Automated contact pattern inspection of gears in series production with infrared thermography

The contact pattern of gears reveals the points at which power is transmitted when the tooth flanks mesh. If the contact pattern in the test deviates too far from the specified optimum contact pattern, the gear is readjusted or rejected. Conventional testing with spotting paste is time-consuming and cleaning-intensive, and only reflects the sum imprint. The newly developed thermal inline contact pattern inspection from edevis, on the other hand, inspects the contact pattern in the load test rig quickly, residue-free, fully automatically and can evaluate each tooth pair individually if required.

The application:

In a fully automated transmission manufacturing facility, the rear axle gears of a car manufacturer are to be subjected to a contact pattern inspection. In an inline inspection station, the gears are loaded with a defined torque, creating a thermal fingerprint between two teeth. An infrared camera is used to visualize and automatically evaluate the contact pattern.

The savings:

The rationalization benefits of thermographic processes are great. Instead of the previous contact pattern inspection using spotting paste, which requires the application of paint and subsequent cleaning, infrared thermography allows the contact pattern to be determined fully automatically in short cycle times and without auxiliary materials.

The task:

The task was to develop and implement an inspection technique to determine the contact pattern. The gears rotate at up to 400 rpm and sharp and repeatable images of each gear tooth must be captured despite the movement. This requires the use of very powerful infrared cameras that work with relatively short exposure times and fast image sequences. During the test, the gear unit had to be rotated about five times in order to cover all possible tooth pairings mathematically. The total cycle time including insertion, rotation and measurement was 28 seconds.

The challenge:

The teeth can look very different from gear to gear because they have different shapes and different (e.g. ground or bonded) surfaces. As with a stroboscope, the camera must capture the tooth at exactly the right time and in the right angular position. Ambient reflections must be excluded in the process.

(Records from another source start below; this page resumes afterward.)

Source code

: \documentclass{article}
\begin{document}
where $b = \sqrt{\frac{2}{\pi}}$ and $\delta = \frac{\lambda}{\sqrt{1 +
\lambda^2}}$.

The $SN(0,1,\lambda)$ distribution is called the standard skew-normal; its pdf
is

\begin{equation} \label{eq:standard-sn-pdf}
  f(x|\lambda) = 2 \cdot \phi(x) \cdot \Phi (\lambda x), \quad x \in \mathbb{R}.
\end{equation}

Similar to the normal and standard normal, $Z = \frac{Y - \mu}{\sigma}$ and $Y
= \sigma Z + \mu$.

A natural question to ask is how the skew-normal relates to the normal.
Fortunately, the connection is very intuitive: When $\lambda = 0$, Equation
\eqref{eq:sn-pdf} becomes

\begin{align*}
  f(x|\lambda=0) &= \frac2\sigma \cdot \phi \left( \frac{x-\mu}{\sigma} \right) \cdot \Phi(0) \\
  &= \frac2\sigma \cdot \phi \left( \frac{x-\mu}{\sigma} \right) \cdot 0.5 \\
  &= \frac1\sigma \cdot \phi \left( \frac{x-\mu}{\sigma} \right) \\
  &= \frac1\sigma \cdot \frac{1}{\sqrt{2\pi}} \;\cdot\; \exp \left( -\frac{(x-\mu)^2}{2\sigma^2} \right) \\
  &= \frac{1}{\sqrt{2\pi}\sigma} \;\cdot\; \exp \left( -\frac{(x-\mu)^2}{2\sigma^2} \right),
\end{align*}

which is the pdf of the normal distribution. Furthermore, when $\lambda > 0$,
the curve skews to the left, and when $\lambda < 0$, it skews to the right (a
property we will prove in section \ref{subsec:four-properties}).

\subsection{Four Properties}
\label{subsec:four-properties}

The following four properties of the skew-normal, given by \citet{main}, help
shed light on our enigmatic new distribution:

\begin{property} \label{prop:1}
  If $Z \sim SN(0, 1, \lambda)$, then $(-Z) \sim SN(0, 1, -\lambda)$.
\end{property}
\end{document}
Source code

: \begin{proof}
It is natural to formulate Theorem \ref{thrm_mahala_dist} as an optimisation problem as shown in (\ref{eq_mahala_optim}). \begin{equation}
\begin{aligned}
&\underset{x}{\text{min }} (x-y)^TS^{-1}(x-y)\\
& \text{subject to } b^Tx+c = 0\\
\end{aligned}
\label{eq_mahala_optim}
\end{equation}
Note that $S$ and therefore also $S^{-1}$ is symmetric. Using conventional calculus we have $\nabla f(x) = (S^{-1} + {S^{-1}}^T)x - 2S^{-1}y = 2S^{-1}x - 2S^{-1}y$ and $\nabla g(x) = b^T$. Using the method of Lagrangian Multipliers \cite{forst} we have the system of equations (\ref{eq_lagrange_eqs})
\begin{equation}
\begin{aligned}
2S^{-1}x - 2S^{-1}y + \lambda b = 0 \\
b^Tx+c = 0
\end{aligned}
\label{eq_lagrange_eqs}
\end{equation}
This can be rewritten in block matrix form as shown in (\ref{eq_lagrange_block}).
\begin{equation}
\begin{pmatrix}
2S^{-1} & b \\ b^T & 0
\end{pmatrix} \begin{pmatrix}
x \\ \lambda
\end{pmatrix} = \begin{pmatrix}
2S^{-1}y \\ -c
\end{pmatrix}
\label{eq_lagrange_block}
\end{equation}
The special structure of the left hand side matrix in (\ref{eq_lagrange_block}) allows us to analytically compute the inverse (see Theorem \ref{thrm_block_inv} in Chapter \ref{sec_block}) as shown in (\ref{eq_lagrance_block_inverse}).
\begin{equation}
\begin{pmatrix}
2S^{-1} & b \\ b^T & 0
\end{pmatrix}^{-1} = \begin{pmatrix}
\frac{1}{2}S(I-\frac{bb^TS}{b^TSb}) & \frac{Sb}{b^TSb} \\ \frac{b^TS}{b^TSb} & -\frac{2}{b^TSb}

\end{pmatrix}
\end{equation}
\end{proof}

To be able to evaluate all tooth combinations correctly, several images are taken of each tooth. By changing the direction of rotation, it was ensured that the teeth could be examined on both the traction and thrust flanks. The images were taken using a Stirling-cooled infrared camera with large, light-sensitive pixels. The torque applied to the test rig was transmitted to the camera in real time, allowing the calculation of differential images without and with load.

The Machine Learning:

The key success factor of the project was “machine learning,” which allows the inspection software to work intelligently and autonomously sort out defective parts. First, the software must be taught to segment the tooth of a gear and uniquely identify it while it is running. With an adjustable trigger delay, the infrared camera made it possible to select the right time at which the teeth are optimally detected. Which tooth profile is still within the tolerance range of the prescribed contact pattern and which is not, is learned by the inspection software through a teach-in procedure. First, gear samples are read in as master images, which serve as a reference for the contact pattern inspection. The tolerance range for how a measured contact pattern should look and how far it may deviate from the nominal condition is defined parametrically by the customer. Once the teach-in process has been completed, the contact pattern deviations are detected automatically and reliably.

The project planning:

Project planning at edevis could not be carried out completely in the in-house test laboratory, since the gearboxes can only be tested meaningfully under load. However, this hurdle could be partly compensated by experiences from previous projects at large automotive manufacturers. Parts of the order were developed in the laboratory situation and later verified under load, other parts directly at the customer’s site. The test bench development was carried out in close cooperation with the customer and the plant manufacturer.